* WHAT THIS TASK INVOLVES
With the line containing "## Installation" as the start and the line containing "GitHub Repo Link: https://github.com/fortu038/Recipe_Site" as the end, transcribe that span of the entries below exactly, including both.

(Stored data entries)

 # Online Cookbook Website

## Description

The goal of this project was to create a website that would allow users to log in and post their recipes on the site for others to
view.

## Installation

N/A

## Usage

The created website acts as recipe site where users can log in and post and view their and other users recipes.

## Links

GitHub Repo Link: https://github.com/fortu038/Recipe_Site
--
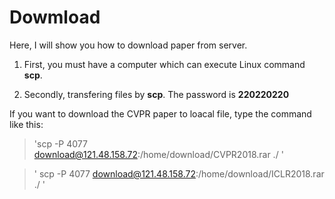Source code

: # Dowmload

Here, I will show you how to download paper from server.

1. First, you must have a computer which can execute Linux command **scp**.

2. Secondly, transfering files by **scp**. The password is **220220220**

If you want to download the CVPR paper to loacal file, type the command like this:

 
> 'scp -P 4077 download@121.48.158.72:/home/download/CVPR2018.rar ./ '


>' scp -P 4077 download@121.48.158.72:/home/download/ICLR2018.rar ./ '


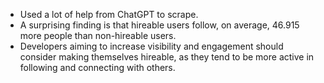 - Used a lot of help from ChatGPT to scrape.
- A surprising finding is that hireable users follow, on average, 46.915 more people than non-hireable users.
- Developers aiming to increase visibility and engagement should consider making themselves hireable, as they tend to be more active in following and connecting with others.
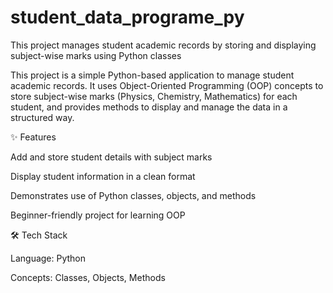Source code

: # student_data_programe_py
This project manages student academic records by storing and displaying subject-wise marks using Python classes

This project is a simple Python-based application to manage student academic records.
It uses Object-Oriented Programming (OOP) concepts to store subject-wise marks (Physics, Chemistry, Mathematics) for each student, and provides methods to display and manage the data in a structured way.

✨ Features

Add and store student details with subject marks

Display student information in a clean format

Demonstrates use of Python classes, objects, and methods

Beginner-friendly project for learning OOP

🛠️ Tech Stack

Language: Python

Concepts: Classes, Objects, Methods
==
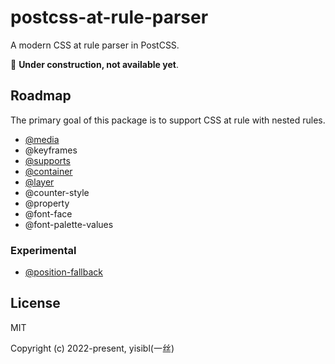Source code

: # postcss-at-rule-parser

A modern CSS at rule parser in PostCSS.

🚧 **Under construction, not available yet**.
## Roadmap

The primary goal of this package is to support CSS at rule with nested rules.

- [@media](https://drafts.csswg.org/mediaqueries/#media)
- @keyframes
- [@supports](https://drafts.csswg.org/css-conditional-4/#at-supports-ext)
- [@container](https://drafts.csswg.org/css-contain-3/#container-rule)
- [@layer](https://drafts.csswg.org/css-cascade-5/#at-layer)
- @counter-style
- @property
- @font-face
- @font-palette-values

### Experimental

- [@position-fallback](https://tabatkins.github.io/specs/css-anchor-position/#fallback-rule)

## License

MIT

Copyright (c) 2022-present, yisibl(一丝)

* YOUR RESPONSE
## Installation

N/A

## Usage

The created website acts as recipe site where users can log in and post and view their and other users recipes.

## Links

GitHub Repo Link: https://github.com/fortu038/Recipe_Site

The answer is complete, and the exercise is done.